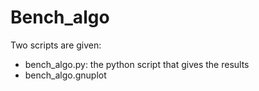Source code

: Bench_algo
============

Two scripts are given:
- bench_algo.py: the python script that gives the results
- bench_algo.gnuplot
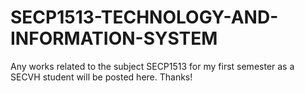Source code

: # SECP1513-TECHNOLOGY-AND-INFORMATION-SYSTEM
Any works related to the subject SECP1513 for my first semester as a SECVH student will be posted here. Thanks!
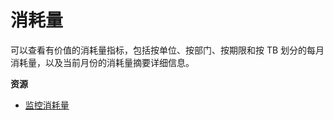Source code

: 消耗量
======

可以查看有价值的消耗量指标，包括按单位、按部门、按期限和按 TB 划分的每月消耗量，以及当前月份的消耗量摘要详细信息。

**资源**

-   [监控消耗量](https://docs.teradata.com/search/all?query=%2522monitoring+consumption%2522&filters=ft%253Apublication_title~%2522Teradata+Vantage%25E2%2584%25A2+on+AWS+Getting+Started+Guide%2522_%2522Teradata+Vantage%25E2%2584%25A2+on+Azure+Getting+Started+Guide%2522&content-lang=)
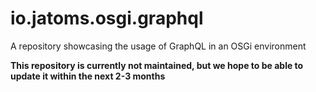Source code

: # io.jatoms.osgi.graphql
A repository showcasing the usage of GraphQL in an OSGi environment

**This repository is currently not maintained, but we hope to be able to update it within the next 2-3 months**
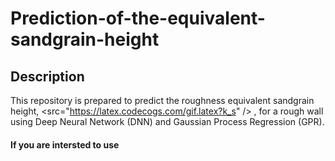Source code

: # Prediction-of-the-equivalent-sandgrain-height

## Description
This repository is prepared to predict the roughness equivalent sandgrain height,  <src="https://latex.codecogs.com/gif.latex?k_s" /> 
, for a rough wall using Deep Neural Network (DNN) and Gaussian Process Regression (GPR).

#### If you are intersted to use 
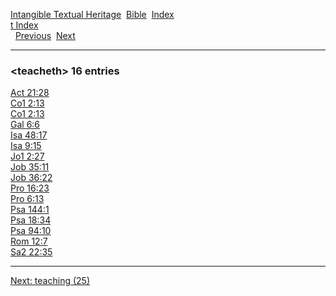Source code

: [Intangible Textual Heritage](../../index)  [Bible](../index) 
[Index](index)   
[t Index](_t_)  
  [Previous](c11331)  [Next](c11333) 

------------------------------------------------------------------------

### &lt;teacheth&gt; 16 entries

[Act 21:28](../kjv/act021.htm#028)  
[Co1 2:13](../kjv/co1002.htm#013)  
[Co1 2:13](../kjv/co1002.htm#013)  
[Gal 6:6](../kjv/gal006.htm#006)  
[Isa 48:17](../kjv/isa048.htm#017)  
[Isa 9:15](../kjv/isa009.htm#015)  
[Jo1 2:27](../kjv/jo1002.htm#027)  
[Job 35:11](../kjv/job035.htm#011)  
[Job 36:22](../kjv/job036.htm#022)  
[Pro 16:23](../kjv/pro016.htm#023)  
[Pro 6:13](../kjv/pro006.htm#013)  
[Psa 144:1](../kjv/psa144.htm#001)  
[Psa 18:34](../kjv/psa018.htm#034)  
[Psa 94:10](../kjv/psa094.htm#010)  
[Rom 12:7](../kjv/rom012.htm#007)  
[Sa2 22:35](../kjv/sa2022.htm#035)  

------------------------------------------------------------------------

[Next: teaching (25)](c11333)
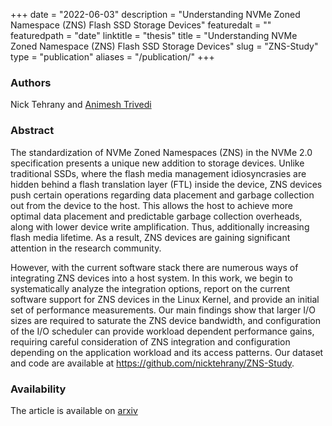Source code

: +++
date = "2022-06-03"
description = "Understanding NVMe Zoned Namespace (ZNS) Flash SSD Storage Devices"
featuredalt = ""
featuredpath = "date"
linktitle = "thesis"
title = "Understanding NVMe Zoned Namespace (ZNS) Flash SSD Storage Devices"
slug = "ZNS-Study"
type = "publication"
aliases = "/publication/"
+++

### Authors

Nick Tehrany and [Animesh Trivedi](https://animeshtrivedi.github.io/)

### Abstract

The standardization of NVMe Zoned Namespaces (ZNS) in the NVMe 2.0 specification presents a unique new addition to storage devices. Unlike traditional SSDs, where the flash media management idiosyncrasies are hidden behind a flash translation layer (FTL) inside the device, ZNS devices push certain operations regarding data placement and garbage collection out from the device to the host. This allows the host to achieve more optimal data placement and predictable garbage collection overheads, along with lower device write amplification. Thus, additionally increasing flash media lifetime. As a result, ZNS devices are gaining significant attention in the research community.

However, with the current software stack there are numerous ways of integrating ZNS devices into a host system. In this work, we begin to systematically analyze the integration options, report on the current software support for ZNS devices in the Linux Kernel, and provide an initial set of performance measurements. Our main findings show that larger I/O sizes are required to saturate the ZNS device bandwidth, and configuration of the I/O scheduler can provide workload dependent performance gains, requiring careful consideration of ZNS integration and configuration depending on the application workload and its access patterns. Our dataset and code are available at https://github.com/nicktehrany/ZNS-Study.

### Availability

The article is available on [arxiv](https://arxiv.org/abs/2206.01547)
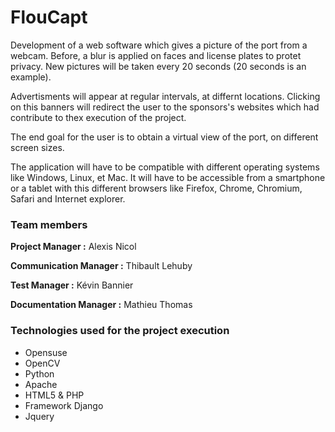 FlouCapt
========
Development of a web software which gives a picture of the port from a webcam. Before, a blur is applied on faces and license plates to protet privacy. New pictures will be taken every 20 seconds (20 seconds is an example).

Advertisments will appear at regular intervals, at differnt locations. Clicking on this banners will redirect the user to the sponsors's websites which had contribute to thex execution of the project.

The end goal for the user is to obtain a virtual view of the port, on different screen sizes.

The application will have to be compatible with different operating systems like Windows, Linux, et Mac. It will have to be accessible from a smartphone or a tablet with this different browsers like Firefox, Chrome, Chromium, Safari and Internet explorer.




<h3>Team members </h3>

  **Project Manager :** Alexis Nicol
  
  **Communication Manager :** Thibault Lehuby
  
  **Test Manager :** Kévin Bannier
  
  **Documentation Manager :** Mathieu Thomas
  
<h3>Technologies used for the project execution</h3>
<ul>
<li>Opensuse</li>
<li>OpenCV</li>
<li>Python</li>
<li>Apache</li>
<li>HTML5 & PHP</li>
<li>Framework Django</li>
<li>Jquery</li>
</ul>
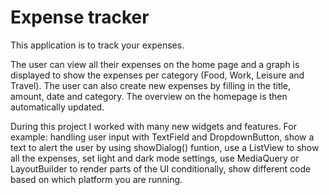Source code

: # Expense tracker

This application is to track your expenses.

The user can view all their expenses on the home page and a graph is displayed to show the expenses per category (Food, Work, Leisure and Travel). The user can also create new expenses by filling in the title, amount, date and category. The overview on the homepage is then automatically updated.

During this project I worked with many new widgets and features. 
For example: handling user input with TextField and DropdownButton, show a text to alert the user by using showDialog() funtion, use a ListView to show all the expenses, set light and dark mode settings, use MediaQuery or LayoutBuilder to render parts of the UI conditionally, show different code based on which platform you are running.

# BRIEF
Please say how many lines in the entries hold the string "equivalent". Give only the number.

# THE COMPLETED TASK
2